A black receiver threatens to overpower the cover of Norwegian writer Jo Nesbø's "The Night House," a splash of blood oozing from the phone. A dark and brooding house looms in the background, a mysterious, shadowy figure in the topmost window. A fiery sky, a full moon — even the title font screams "scary."

This, you think, is going to be good.

Nesbø's first attempt at horror — excluding the gore in his bestselling crime novels featuring detective Harry Hole — certainly starts out that way. Things aren't going well for 14-year-old Richard, who has moved in with relatives and finds that life in the small town of Ballantyne doesn't suit him. He is a member of the "piranha caste," as another friendless loner tells him, and bored, bored, bored, as only a teenager can be. Plus he's a bully, an interesting twist.
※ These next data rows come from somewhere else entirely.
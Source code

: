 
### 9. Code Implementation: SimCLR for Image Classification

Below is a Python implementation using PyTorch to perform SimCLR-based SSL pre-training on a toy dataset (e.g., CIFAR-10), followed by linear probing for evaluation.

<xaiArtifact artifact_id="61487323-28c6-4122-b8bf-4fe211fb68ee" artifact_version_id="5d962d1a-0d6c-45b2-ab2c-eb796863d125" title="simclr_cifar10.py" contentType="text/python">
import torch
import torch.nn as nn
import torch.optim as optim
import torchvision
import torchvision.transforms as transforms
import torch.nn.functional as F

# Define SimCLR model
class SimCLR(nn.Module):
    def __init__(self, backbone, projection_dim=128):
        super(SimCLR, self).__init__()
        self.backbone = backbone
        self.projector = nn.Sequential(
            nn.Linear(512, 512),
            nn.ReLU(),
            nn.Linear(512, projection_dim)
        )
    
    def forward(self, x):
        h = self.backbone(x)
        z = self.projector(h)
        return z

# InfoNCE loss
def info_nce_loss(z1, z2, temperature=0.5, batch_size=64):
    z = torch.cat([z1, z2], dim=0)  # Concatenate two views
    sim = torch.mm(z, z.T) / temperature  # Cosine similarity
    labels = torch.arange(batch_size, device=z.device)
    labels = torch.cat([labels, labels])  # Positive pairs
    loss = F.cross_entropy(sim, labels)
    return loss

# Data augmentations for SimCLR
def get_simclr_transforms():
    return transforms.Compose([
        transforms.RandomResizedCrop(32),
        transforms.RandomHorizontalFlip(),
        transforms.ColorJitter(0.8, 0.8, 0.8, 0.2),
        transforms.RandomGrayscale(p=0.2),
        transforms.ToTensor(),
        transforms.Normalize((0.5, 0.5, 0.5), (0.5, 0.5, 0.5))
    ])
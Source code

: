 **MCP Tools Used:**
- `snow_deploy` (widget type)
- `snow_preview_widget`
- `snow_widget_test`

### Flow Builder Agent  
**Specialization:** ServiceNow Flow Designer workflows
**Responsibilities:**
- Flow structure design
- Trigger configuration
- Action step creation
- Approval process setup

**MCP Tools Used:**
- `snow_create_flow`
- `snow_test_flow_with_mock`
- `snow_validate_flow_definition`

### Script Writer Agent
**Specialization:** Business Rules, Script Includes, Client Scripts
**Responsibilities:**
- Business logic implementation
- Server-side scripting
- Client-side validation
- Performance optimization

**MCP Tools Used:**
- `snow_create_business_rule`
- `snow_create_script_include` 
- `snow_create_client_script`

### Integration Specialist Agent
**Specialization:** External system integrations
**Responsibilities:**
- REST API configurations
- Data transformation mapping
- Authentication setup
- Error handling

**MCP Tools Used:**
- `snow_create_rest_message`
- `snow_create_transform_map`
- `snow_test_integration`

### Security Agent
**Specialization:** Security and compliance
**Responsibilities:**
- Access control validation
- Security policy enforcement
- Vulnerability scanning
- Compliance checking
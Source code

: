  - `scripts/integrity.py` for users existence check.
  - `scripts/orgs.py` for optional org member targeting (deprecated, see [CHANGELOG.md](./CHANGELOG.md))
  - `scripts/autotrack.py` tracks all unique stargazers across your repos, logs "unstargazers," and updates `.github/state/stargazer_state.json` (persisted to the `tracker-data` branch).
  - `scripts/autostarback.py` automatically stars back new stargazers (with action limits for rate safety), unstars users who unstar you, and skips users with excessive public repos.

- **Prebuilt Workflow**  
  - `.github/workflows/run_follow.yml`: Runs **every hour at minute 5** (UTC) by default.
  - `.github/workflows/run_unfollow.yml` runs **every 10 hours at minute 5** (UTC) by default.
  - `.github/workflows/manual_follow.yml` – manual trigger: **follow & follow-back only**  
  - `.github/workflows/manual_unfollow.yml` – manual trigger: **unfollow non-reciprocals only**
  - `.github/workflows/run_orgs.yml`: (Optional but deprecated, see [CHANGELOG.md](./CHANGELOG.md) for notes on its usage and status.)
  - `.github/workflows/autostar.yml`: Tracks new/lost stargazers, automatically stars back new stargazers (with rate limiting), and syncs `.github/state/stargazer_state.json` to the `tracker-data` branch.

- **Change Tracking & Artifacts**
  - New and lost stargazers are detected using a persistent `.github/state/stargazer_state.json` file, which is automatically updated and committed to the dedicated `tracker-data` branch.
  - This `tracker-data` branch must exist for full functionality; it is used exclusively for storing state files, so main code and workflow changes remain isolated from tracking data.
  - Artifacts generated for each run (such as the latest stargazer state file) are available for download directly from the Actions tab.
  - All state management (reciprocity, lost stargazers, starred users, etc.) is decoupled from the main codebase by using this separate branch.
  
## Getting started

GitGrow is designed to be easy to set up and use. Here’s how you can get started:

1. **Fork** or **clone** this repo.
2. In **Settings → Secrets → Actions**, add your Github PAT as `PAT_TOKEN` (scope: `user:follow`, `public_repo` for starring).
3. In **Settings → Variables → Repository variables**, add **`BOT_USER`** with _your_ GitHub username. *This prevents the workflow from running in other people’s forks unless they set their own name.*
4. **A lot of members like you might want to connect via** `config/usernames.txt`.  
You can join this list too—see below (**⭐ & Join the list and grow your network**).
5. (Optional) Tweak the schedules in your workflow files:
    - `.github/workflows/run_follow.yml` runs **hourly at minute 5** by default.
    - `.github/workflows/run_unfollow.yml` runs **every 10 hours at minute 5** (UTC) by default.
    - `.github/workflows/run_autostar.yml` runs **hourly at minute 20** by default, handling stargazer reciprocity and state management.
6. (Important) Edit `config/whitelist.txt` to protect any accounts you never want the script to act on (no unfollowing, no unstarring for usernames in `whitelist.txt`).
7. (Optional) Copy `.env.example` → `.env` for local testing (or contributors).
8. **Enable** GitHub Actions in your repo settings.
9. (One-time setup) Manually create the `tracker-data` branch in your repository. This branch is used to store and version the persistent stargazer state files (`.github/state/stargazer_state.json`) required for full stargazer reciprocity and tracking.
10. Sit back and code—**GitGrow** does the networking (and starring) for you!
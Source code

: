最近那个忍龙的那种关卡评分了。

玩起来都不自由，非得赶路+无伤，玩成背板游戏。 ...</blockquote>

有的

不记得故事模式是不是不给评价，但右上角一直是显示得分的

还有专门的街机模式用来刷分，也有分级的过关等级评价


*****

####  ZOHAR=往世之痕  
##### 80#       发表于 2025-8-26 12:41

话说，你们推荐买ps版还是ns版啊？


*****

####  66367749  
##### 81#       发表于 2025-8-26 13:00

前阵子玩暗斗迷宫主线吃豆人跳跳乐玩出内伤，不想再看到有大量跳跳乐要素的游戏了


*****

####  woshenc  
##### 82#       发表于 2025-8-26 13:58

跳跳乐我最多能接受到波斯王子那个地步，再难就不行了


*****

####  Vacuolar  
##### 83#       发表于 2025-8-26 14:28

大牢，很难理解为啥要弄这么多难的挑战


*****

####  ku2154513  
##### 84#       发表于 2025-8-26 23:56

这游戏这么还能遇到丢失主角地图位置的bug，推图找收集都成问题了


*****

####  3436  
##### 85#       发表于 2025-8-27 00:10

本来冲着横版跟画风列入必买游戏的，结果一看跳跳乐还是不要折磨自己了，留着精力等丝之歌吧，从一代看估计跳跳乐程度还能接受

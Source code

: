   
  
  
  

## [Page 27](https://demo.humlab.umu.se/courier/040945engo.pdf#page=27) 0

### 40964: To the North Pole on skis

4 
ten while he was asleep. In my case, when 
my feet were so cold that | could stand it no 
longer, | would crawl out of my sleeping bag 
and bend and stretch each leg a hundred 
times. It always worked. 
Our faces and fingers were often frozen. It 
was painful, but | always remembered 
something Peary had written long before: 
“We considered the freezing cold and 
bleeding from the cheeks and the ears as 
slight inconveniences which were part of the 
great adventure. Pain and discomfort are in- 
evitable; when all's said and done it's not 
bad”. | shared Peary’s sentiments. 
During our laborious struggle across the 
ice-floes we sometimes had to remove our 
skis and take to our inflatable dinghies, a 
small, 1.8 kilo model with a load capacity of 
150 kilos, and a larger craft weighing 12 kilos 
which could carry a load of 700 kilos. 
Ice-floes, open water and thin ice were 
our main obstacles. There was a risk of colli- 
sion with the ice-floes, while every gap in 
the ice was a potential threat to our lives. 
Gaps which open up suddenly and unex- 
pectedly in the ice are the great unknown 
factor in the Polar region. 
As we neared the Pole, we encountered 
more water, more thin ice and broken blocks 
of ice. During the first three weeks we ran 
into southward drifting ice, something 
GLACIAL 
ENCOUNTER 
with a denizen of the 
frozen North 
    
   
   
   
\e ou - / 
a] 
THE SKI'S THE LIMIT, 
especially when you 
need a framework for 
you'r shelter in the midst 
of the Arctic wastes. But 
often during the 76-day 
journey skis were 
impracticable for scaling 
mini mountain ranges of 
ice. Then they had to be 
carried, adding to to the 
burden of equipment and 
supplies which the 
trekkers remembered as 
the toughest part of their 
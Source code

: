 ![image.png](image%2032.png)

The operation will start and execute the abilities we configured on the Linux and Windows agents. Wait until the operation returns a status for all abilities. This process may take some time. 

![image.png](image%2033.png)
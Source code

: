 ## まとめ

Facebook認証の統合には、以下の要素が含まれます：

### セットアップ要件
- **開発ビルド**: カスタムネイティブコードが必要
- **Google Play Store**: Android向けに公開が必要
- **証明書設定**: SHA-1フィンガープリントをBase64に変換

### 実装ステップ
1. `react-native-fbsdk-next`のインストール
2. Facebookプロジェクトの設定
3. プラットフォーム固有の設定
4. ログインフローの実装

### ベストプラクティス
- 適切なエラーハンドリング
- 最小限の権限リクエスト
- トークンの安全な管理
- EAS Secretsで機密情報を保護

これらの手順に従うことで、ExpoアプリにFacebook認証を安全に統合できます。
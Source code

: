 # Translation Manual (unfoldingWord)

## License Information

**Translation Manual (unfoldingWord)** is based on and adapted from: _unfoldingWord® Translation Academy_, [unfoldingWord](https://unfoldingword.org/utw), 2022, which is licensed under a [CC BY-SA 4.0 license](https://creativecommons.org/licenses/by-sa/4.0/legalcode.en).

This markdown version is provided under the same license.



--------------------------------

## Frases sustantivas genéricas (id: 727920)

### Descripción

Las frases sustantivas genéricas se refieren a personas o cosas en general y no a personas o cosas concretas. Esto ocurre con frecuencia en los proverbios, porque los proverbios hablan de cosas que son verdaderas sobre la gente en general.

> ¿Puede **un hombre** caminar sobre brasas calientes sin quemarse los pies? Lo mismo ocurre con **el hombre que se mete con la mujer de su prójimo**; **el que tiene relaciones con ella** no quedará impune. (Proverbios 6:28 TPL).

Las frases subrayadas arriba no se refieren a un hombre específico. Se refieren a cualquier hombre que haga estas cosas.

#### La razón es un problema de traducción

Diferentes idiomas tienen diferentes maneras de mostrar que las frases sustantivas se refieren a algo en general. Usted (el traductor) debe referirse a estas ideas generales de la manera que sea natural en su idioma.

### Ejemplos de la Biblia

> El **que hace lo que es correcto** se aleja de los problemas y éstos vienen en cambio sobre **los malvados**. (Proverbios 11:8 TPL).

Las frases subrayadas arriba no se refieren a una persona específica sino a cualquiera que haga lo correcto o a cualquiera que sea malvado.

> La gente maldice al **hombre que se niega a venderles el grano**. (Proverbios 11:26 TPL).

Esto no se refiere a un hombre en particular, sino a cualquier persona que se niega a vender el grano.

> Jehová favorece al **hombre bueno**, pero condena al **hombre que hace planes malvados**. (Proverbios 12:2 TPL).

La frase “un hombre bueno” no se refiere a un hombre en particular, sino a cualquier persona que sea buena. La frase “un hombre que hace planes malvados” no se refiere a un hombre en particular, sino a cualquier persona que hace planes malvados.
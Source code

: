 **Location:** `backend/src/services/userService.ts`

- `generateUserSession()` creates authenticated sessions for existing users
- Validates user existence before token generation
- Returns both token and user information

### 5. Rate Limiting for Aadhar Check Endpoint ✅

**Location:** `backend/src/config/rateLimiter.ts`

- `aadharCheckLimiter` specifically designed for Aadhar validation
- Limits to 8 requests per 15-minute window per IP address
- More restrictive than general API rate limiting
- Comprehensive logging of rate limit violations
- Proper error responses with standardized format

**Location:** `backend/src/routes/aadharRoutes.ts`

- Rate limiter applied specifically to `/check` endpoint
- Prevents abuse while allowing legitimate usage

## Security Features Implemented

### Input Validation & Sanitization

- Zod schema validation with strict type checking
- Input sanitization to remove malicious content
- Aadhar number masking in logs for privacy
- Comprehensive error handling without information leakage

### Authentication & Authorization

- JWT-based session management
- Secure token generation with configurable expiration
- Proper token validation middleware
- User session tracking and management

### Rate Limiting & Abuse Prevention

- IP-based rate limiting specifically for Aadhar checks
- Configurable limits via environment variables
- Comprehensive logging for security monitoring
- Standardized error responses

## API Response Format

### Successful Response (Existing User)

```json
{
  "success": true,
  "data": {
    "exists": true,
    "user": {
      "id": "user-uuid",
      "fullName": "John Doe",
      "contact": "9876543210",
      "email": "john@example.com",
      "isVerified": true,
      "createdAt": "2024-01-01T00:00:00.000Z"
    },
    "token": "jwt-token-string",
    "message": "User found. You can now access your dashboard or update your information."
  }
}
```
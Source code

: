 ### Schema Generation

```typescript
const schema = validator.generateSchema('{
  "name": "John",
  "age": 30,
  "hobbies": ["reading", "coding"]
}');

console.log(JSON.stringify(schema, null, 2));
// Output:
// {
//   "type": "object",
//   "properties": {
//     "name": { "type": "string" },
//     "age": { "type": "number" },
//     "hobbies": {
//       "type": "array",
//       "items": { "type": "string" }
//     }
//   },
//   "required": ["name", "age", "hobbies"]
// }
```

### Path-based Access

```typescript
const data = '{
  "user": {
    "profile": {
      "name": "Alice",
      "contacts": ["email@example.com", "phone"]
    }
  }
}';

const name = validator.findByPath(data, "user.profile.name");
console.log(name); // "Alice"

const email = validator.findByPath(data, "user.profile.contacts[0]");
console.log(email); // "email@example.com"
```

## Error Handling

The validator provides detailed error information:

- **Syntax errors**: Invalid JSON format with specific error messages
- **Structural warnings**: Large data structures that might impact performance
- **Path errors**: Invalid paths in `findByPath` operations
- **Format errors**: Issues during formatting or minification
If there is a heart of gold under that mean exterior, it's not on display in the first few pages. Richard has persuaded fellow outcast Tom to go down to the river, swollen by spring rain, to see if a Luke Skywalker action figure will fly if thrown. Richard doesn't mention he has stolen the toy. To make the experience even more unsettling, he makes fun of the other boy: "Tom looked like I'd hit him; I guess he didn't like me imitating his stammer. I didn't like it either, I just couldn't help it. It's always been like that. If people didn't already dislike me, I soon made sure that they did." Mission accomplished for the reader, too.

When Luke doesn't fly and gets swept down the river, the boys move their fun to a red phone booth on the edge of the nearby forest. Richard pressures Tom to make a prank call to a name picked at random from the phone book. Tom is instructed to say, "I'm the devil, and I'm inviting you to hell, because that's where you belong." Nesbo knows how to build tension, but what happens next strains suspension of disbelief. That's not necessarily a bad thing; horror is at its best when the scares are fresh, but "The Night House" both tries too hard and is derivative.

The dynamics among the teens and how they face what is terrorizing them recall Stephen King stories and novels ("It" springs to mind) as does the scary phone ("Mr. Harrigan's Phone," as well as King's son Joe Hill's "The Black Phone" and "Night Call," a "Twilight Zone" episode). The Pontiac Le Mans from "Night of the Living Dead" shows up, as does the movie itself. Echoes of "The Cabinet of Dr. Caligari," "Twin Peaks" and possibly "The Fly." Homages? Maybe, but I'm not convinced. Mostly, it seems clumsy and overstuffed.

The structure is clever-ish. The "The Snowman" author wants to make a bigger point about writers and writing, but it is muddled by a first section that goes on too long, undercutting a third section that's supposed to tie it all together. (To reveal more would be a huge spoiler.) Bottom line, what promised to be scary isn't. Stephen King doesn't have a thing to worry about.

Maren Longbella is a Star Tribune copy editor.

The Night House

By: Jo Nesbo.

Publisher: Alfred A. Knopf, 256 pages, $28.